===== Supplied records
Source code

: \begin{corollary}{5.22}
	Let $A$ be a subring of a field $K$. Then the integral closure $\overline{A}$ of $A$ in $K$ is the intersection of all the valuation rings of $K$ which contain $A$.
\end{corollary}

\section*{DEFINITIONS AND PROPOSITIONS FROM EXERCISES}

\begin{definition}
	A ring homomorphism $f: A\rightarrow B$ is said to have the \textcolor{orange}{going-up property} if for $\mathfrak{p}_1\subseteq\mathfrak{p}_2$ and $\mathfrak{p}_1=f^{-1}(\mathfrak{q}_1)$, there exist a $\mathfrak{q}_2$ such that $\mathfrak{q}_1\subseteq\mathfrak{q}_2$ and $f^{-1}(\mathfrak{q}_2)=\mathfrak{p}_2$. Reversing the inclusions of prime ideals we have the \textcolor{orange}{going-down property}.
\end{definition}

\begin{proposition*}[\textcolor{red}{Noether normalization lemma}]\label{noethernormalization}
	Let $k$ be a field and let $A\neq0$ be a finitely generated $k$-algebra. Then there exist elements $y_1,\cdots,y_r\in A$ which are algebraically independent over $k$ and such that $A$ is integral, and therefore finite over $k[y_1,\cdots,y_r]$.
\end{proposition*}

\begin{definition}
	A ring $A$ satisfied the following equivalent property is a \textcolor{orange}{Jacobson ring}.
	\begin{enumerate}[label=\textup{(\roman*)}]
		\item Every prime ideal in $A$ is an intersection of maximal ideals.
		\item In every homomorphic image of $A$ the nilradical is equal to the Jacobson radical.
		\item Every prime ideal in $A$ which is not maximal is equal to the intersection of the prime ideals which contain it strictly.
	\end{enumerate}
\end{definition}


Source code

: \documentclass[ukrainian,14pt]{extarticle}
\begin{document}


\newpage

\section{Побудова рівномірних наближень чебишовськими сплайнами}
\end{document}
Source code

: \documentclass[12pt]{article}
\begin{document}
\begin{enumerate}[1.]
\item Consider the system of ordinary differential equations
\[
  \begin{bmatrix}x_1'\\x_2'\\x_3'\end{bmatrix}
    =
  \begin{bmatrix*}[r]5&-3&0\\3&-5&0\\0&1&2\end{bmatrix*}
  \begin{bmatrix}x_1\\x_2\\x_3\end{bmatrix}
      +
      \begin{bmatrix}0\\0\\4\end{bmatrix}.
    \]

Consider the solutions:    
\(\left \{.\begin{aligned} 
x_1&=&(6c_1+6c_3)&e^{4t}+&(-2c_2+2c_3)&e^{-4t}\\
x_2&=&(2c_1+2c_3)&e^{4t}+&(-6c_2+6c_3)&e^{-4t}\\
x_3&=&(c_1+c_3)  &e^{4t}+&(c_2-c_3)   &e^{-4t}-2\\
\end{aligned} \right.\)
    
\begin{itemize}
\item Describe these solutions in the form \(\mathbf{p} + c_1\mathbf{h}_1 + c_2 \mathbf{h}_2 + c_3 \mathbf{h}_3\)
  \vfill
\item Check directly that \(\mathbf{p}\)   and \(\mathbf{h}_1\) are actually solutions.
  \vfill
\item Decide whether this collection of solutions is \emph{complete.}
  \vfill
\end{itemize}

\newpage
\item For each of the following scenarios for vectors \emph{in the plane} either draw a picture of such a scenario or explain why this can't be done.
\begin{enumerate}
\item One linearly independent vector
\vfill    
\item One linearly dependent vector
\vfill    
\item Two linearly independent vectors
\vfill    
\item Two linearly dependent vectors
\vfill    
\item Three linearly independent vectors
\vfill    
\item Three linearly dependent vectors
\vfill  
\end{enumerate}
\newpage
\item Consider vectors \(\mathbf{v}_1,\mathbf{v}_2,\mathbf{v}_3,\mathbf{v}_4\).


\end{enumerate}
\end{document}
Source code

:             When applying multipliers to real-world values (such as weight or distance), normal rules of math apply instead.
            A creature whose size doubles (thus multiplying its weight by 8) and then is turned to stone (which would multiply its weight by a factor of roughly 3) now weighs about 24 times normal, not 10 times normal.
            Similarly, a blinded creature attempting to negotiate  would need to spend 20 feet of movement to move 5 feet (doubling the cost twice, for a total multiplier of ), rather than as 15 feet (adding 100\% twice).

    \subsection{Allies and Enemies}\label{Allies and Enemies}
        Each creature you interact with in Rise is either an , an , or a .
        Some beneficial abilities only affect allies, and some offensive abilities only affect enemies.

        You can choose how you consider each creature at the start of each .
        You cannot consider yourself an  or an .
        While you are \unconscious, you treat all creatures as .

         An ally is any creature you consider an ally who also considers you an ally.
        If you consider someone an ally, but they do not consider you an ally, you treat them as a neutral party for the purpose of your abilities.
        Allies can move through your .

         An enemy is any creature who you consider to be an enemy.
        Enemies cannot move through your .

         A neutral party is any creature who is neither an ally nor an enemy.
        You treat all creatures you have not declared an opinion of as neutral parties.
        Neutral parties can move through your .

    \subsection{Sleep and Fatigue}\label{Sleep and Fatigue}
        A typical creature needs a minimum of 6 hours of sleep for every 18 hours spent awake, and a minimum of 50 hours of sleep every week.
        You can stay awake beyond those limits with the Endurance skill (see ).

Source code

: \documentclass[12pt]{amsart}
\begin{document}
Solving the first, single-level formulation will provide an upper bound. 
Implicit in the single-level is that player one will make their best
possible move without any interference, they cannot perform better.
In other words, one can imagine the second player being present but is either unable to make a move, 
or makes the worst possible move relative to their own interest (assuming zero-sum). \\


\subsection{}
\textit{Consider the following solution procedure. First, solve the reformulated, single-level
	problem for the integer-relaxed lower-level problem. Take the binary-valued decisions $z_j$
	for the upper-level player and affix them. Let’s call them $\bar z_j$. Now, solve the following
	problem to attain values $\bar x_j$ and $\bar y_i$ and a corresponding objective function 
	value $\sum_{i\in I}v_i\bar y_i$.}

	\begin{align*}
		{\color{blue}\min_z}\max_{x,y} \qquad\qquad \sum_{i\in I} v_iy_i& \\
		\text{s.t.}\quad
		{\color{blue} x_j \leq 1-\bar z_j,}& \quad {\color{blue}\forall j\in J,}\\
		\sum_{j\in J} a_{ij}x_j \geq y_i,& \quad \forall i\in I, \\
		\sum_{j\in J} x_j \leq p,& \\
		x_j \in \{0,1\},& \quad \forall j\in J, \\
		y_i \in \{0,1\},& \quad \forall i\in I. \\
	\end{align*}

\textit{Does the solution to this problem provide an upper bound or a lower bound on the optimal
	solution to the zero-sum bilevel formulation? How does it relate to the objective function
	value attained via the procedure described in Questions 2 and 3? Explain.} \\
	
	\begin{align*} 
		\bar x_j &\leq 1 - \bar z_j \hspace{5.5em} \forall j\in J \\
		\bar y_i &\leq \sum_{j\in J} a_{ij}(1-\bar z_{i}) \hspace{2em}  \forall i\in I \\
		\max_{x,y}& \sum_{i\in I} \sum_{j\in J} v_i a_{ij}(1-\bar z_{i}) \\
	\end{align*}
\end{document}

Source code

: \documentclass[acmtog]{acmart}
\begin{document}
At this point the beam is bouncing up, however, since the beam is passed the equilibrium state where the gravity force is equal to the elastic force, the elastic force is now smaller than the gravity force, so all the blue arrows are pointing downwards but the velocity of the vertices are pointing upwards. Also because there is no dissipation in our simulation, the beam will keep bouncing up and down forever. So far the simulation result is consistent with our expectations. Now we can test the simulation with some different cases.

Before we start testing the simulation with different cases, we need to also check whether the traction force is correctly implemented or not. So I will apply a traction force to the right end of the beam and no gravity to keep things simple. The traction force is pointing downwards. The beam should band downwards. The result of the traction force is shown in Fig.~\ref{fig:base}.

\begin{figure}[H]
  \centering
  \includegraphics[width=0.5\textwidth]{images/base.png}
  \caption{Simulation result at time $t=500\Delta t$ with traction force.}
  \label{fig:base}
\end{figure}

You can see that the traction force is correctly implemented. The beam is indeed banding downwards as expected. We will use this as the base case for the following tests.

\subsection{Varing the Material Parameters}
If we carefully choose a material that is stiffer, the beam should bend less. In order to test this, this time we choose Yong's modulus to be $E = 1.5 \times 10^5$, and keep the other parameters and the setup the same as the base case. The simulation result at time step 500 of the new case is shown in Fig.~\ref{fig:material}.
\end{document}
==========
What is needed → Of the entries above, repeat exactly the lines between the line with "Each creature you" and the line with "A typical creature", inclusive, and no others.

Answer section →
        Each creature you interact with in Rise is either an , an , or a .
        Some beneficial abilities only affect allies, and some offensive abilities only affect enemies.

        You can choose how you consider each creature at the start of each .
        You cannot consider yourself an  or an .
        While you are \unconscious, you treat all creatures as .

         An ally is any creature you consider an ally who also considers you an ally.
        If you consider someone an ally, but they do not consider you an ally, you treat them as a neutral party for the purpose of your abilities.
        Allies can move through your .

         An enemy is any creature who you consider to be an enemy.
        Enemies cannot move through your .

         A neutral party is any creature who is neither an ally nor an enemy.
        You treat all creatures you have not declared an opinion of as neutral parties.
        Neutral parties can move through your .

    \subsection{Sleep and Fatigue}\label{Sleep and Fatigue}
        A typical creature needs a minimum of 6 hours of sleep for every 18 hours spent awake, and a minimum of 50 hours of sleep every week.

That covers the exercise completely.